Maria
Lassnig
Maria Lassnig (b. 1919 in Kappel am Krappfeld, Carinthia; d. 2014 in Vienna) was a fellow of the DAAD Artists-in-Berlin Program (BKP) in 1978. She stayed on in the city until 1980, when she was appointed professor at the Hochschule für Angewandte Kunst (University of Applied Arts) in Vienna at the age of sixty-one. While still a student at the Akademie der bildenden Künste (Academy of Fine Arts) in Vienna, she had been expelled from a painting class in 1944 because her self-portrait was not painted in natural colors, and her art was denigrated as “entartet” (degenerate). In the 1950s, Lassnig painted abstract works that were influenced by Art Informel and Surrealism, but she struggled to compete with her more successful male colleagues. Having lived in Paris for several years in the early 1960s, Lassnig moved to New York City in 1968; she took a two-year course in film animation and, working from home, made short films that are now regarded as milestones of avant-garde and feminist art. In and through her art—which did not gain institutional recognition until much later—Lassnig was searching for an internal reality that was more in her possession than the outside world; she found this, as she once said, “in the form of the body housing [she] inhabited.” She initially described her works as “introspective experiences,” and later referred to them as “body-awareness paintings.” Lassnig’s numerous self-portraits and nudes, created from the early 1960s onward and often rendered in lurid colors, focus on her own changing body in relation to themes of feminism, fertility, the human/animal relationship, the mother/daughter relationship, the fear of cancer, illness, pain, and death.
In October 1978 an exhibition of Lassnig’s work, organized by the Artists-in-Berlin Program and dedicated above all to her self-portraits with animals, was shown at Haus am Lützowplatz in Berlin; among the works on view were Selbstporträt mit aufgespießtem Schweinchen (1975), Woman Laokoon (1976), and Fliegen lernen/Learning to Fly (1968). The presentation was accompanied by a catalogue, published by the Artists-in-Berlin Program. On October 25, nine of Lassnig’s animated films were shown at the Arsenal cinema, including the ten-minute-long Art Education (1976), a feminist interpretation of famous paintings by the likes of Michelangelo and Vermeer. The following day, under the heading “Women Artist Filmmakers,” she screened works in the same venue by a group of New York artists who had expanded their creative practice to include the medium of film.
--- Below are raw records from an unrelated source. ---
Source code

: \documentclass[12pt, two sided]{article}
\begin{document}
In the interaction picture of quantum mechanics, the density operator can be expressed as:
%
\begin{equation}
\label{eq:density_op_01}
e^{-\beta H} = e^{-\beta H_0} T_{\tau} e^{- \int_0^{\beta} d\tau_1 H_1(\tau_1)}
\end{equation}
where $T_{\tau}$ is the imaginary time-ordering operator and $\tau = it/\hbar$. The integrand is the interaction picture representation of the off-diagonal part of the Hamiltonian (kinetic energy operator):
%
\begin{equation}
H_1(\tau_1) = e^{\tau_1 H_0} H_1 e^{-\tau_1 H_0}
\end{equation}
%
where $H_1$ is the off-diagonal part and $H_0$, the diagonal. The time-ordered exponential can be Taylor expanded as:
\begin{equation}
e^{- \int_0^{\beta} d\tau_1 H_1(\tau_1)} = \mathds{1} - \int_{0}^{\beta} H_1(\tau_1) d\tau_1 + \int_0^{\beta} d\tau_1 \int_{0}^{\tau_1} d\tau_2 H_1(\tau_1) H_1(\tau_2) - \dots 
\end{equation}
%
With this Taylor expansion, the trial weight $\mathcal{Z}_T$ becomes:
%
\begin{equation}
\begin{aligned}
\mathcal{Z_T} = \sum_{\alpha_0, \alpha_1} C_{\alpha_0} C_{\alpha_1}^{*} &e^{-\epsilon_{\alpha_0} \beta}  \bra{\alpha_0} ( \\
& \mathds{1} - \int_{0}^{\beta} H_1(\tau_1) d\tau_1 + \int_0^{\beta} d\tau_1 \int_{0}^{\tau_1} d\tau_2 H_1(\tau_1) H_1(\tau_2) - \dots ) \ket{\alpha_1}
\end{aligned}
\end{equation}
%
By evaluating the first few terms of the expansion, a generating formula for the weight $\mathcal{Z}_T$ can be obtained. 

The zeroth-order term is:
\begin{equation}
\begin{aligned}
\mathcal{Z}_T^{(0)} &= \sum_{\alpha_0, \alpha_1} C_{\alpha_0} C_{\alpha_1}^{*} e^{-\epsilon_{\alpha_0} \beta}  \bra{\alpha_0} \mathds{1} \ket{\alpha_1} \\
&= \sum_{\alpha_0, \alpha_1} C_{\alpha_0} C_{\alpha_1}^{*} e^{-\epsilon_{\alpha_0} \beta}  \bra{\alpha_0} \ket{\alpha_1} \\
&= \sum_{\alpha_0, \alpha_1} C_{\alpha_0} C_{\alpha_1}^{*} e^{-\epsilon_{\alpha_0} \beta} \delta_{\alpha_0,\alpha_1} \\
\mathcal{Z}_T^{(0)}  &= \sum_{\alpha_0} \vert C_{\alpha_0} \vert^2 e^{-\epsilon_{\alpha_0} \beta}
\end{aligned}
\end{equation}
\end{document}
Lassnig’s film presentation at the Arsenal was also where she met Ulrike Ottinger and Tabea Blumenschein. She later invited them to come to her studio on Käuzchensteig in Berlin’s Grunewald district, where she painted their portraits.
In 1980 Maria Lassnig represented Austria at the Venice Biennale, together with Valie Export, and she also participated in documenta 7 and 10 (1982 and 1997). A first retrospective of her work, entitled Zeichnungen, Aquarelle, Gouachen 1949–1982, traveled to various museums in Germany and Austria between 1982 and 1984; venues included the Mannheimer Kunstverein; Kunstverein München, Munich; Museum Kunstpalast, Düsseldorf; and Haus am Waldsee, Berlin. In 2013 Lassnig received the Golden Lion for Lifetime Achievement at the 55th Venice Biennale and in 2014, the year of her death, MoMA PS1 in New York presented a major survey of her work.